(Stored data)
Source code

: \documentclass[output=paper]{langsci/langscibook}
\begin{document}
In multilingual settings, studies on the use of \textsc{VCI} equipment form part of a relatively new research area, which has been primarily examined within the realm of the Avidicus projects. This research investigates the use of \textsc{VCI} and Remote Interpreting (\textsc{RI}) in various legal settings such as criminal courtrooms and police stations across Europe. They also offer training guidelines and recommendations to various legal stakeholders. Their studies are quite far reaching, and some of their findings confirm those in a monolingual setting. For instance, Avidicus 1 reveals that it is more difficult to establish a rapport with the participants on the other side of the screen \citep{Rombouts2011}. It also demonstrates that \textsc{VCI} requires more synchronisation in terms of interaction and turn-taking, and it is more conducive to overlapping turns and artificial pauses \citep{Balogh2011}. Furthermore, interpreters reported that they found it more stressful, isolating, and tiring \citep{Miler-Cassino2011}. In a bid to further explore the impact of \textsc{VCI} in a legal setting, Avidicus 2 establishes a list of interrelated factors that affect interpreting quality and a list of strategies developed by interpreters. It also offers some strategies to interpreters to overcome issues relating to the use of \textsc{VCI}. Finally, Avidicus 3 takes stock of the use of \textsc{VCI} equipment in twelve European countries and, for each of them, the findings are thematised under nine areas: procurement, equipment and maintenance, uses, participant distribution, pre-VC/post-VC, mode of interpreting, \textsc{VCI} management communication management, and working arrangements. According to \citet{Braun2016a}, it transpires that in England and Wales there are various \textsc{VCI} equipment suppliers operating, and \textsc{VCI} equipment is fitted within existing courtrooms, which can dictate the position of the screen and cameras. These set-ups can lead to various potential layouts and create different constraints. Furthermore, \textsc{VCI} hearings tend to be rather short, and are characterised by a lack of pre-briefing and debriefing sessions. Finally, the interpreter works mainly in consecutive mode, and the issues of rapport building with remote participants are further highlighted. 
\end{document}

- WHAT THIS TASK INVOLVES
After reading the entries, reproduce every one of them exactly.

- EXERCISE OUTPUT
Source code

: \documentclass[output=paper]{langsci/langscibook}
\begin{document}
In multilingual settings, studies on the use of \textsc{VCI} equipment form part of a relatively new research area, which has been primarily examined within the realm of the Avidicus projects. This research investigates the use of \textsc{VCI} and Remote Interpreting (\textsc{RI}) in various legal settings such as criminal courtrooms and police stations across Europe. They also offer training guidelines and recommendations to various legal stakeholders. Their studies are quite far reaching, and some of their findings confirm those in a monolingual setting. For instance, Avidicus 1 reveals that it is more difficult to establish a rapport with the participants on the other side of the screen \citep{Rombouts2011}. It also demonstrates that \textsc{VCI} requires more synchronisation in terms of interaction and turn-taking, and it is more conducive to overlapping turns and artificial pauses \citep{Balogh2011}. Furthermore, interpreters reported that they found it more stressful, isolating, and tiring \citep{Miler-Cassino2011}. In a bid to further explore the impact of \textsc{VCI} in a legal setting, Avidicus 2 establishes a list of interrelated factors that affect interpreting quality and a list of strategies developed by interpreters. It also offers some strategies to interpreters to overcome issues relating to the use of \textsc{VCI}. Finally, Avidicus 3 takes stock of the use of \textsc{VCI} equipment in twelve European countries and, for each of them, the findings are thematised under nine areas: procurement, equipment and maintenance, uses, participant distribution, pre-VC/post-VC, mode of interpreting, \textsc{VCI} management communication management, and working arrangements. According to \citet{Braun2016a}, it transpires that in England and Wales there are various \textsc{VCI} equipment suppliers operating, and \textsc{VCI} equipment is fitted within existing courtrooms, which can dictate the position of the screen and cameras. These set-ups can lead to various potential layouts and create different constraints. Furthermore, \textsc{VCI} hearings tend to be rather short, and are characterised by a lack of pre-briefing and debriefing sessions. Finally, the interpreter works mainly in consecutive mode, and the issues of rapport building with remote participants are further highlighted. 
\end{document}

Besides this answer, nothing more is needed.